Des années de croissance soutenue ont amélioré la situation économique de la métropole par rapport à celle qui prévalait à la fin du XXe siècle. Mais cela n’a pas suffi pour effectuer un rattrapage face aux autres villes nord-américaines. En comparaison aux autres villes, Montréal demeure économiquement loin derrière, notamment en raison d’une absence d’amélioration de la productivité. Cela s’explique, entre autres, par la trop forte proportion du capital humain avec une faible qualification, un boulet qui risque de ralentir la belle lancée des dernières années. Cet enjeu est un des grands défis de la région.

Pour savoir quelle direction prendre pour Montréal, il faut comparer sa performance

L’IDQ compare chaque année Montréal à 14 autres villes nord-américaines de taille similaire. Après quatre années de comparaisons, nous sommes en mesure de faire quelques observations :

  • L’activité économique (PIB par habitant, revenu disponible ou productivité, par exemple) demeure décevante. Toutefois, même si certains indicateurs économiques sont en hausse, ces données peuvent prendre plusieurs années à être fondamentalement modifiées ;
  • La croissance économique est très bonne : Montréal se hisse au sein des villes en tête du peloton. Le PIB y croît plus vite qu’ailleurs et la croissance des taux d’emploi y est très positive. La construction est en forte hausse. Par contre, la croissance de la productivité demeure au neutre ;
  • Le capital humain est un des plus grands défis de Montréal. Le taux de diplomation au niveau du baccalauréat est parmi les plus bas et la proportion de personnes sans diplôme secondaire est parmi les plus élevées. Il sera difficile pour Montréal de maintenir une bonne croissance économique et de préserver sa capacité innovante à long terme sans une amélioration de cet indicateur ;
  • L’innovation semble enfin décoller. L’IDQ soulignait l’an dernier que Montréal détenait les ingrédients de la recette de l’innovation, mais qu’elle ne semblait pas les utiliser. Cette année, une augmentation dans l’amplitude des ententes en capital de risque et un nombre adéquat de diplômés en sciences, génie, technologies et mathématiques (STGM), permettent à Montréal d’amorcer une remontée au classement de cet indicateur ;
  • La qualité de vie est la force de la métropole : chaque année, Montréal occupe la première ou la deuxième place au classement des villes comparées. Que ce soit le faible niveau d’inégalités, la bonne qualité de l’air ou l’utilisation du transport en commun, Montréal se hisse aux premiers rangs des villes où il fait bon vivre ;
  • Finalement, Montréal se situe dans le milieu du classement au chapitre de l’attractivité. La qualité de vie et l’abordabilité font en sorte que la métropole est attrayante. Toutefois, le manque de productivité de ses entreprises est l’un des facteurs qui rend Montréal moins intéressante aux yeux des investisseurs.
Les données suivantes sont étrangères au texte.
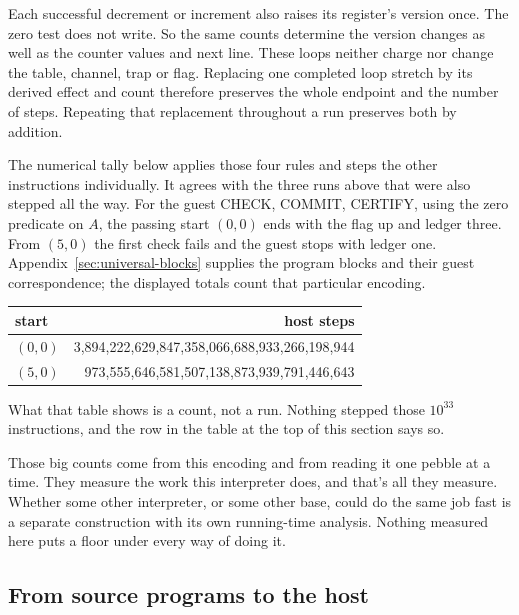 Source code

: \documentclass[11pt,twoside]{article}
\theoremstyle{thielethm}
\theoremstyle{thieledef}
\theoremstyle{thieledef}
\theoremstyle{thieledef}
\theoremstyle{thielethm}
\theoremstyle{thieleobs}
\theoremstyle{thielethm}
\begin{document}
Each successful decrement or increment also raises its register's version once.
The zero test does not write. So the same counts determine the version changes as well
as the counter values and next line. These loops neither charge nor change the table,
channel, trap or flag. Replacing one completed loop stretch by its derived effect and
count therefore preserves the whole endpoint and the number of steps. Repeating that
replacement throughout a run preserves both by addition.

The numerical tally below applies those four rules and steps the other instructions
individually. It agrees with the three runs above that were also stepped all the way.
For the guest CHECK, COMMIT, CERTIFY, using the zero predicate on $A$, the passing start
$(0,0)$ ends with the flag up and ledger three. From $(5,0)$ the first check fails and
the guest stops with ledger one. Appendix~\ref{sec:universal-blocks} supplies the program
blocks and their guest correspondence; the displayed totals count that particular encoding.

\begin{center}
\small
\begin{tabular}{@{}lr@{}}
start & host steps \\ \hline
$(0,0)$ & 3,894,222,629,847,358,066,688,933,266,198,944 \\
$(5,0)$ & 973,555,646,581,507,138,873,939,791,446,643 \\
\end{tabular}
\end{center}

What that table shows is a count, not a run. Nothing stepped those $10^{33}$ instructions, and the row in the table
at the top of this section says so.

Those big counts come from this encoding and from reading it one pebble at a time. They
measure the work this interpreter does, and that's all they measure. Whether some other
interpreter, or some other base, could do the same job fast is a separate construction with its
own running-time analysis. Nothing measured here puts a floor under every way of doing it.

\subsection{From source programs to the host}
\end{document}
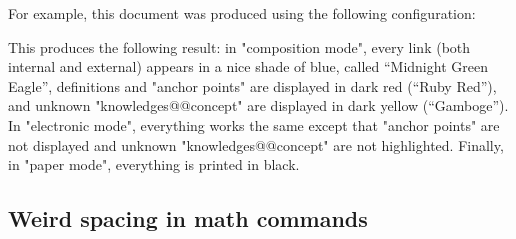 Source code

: \documentclass{article}
\begin{document}
For example, this document was produced using the following configuration:
\begin{spverbatim}
    
\end{spverbatim}

This produces the following result: in "composition mode",
every link (both internal and external) appears in 
a nice shade of blue, called ``Midnight Green Eagle'', definitions and "anchor 
points" are displayed in dark red (``Ruby Red''), and unknown 
"knowledges@@concept" are displayed in dark yellow (``Gamboge'').
In "electronic mode", everything works the same except that
"anchor points" are not displayed and unknown "knowledges@@concept" are 
not highlighted. Finally, in "paper mode", everything is printed in black.

\subsection{Weird spacing in math commands}
\end{document}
Réussir Montréal : la tâche de tout le Québec

La métropole est le défi de tout le Québec. Comme c’est une des locomotives de l’économie québécoise, sa vitalité doit préoccuper tous les décideurs. Prendre la ville en considération dans l’élaboration des politiques publiques doit donc devenir un réflexe pour tous les gouvernements.

Nous avions formulé en 2014 quelques recommandations qui sont, selon nous, toujours pertinentes pour Montréal :

  • Identifier et soutenir les secteurs névralgiques de son économie ;
  • Considérer la RMR de Montréal comme un tout et non pas comme un assemblage incohérent de régions administratives ;
  • Reconnaître l’importance économique de Montréal et ainsi éviter le mur-à-mur dans l’élaboration des politiques publiques.

Il serait pertinent d’en ajouter une nouvelle :

  • Comme pour le reste du Québec, se soucier au quotidien d’améliorer à moyen et à long terme la qualification de la main-d’oeuvre en faisant de l’éducation une priorité pour notre société, dans le but d’augmenter le taux de diplomation et l’accès à la formation continue.

Face aux constats récurrents de chaque nouvelle édition de Comparer Montréal, il nous semble logique que cette dernière recommandation se place au coeur de toute action qui cherchera à améliorer le sort économique de la métropole.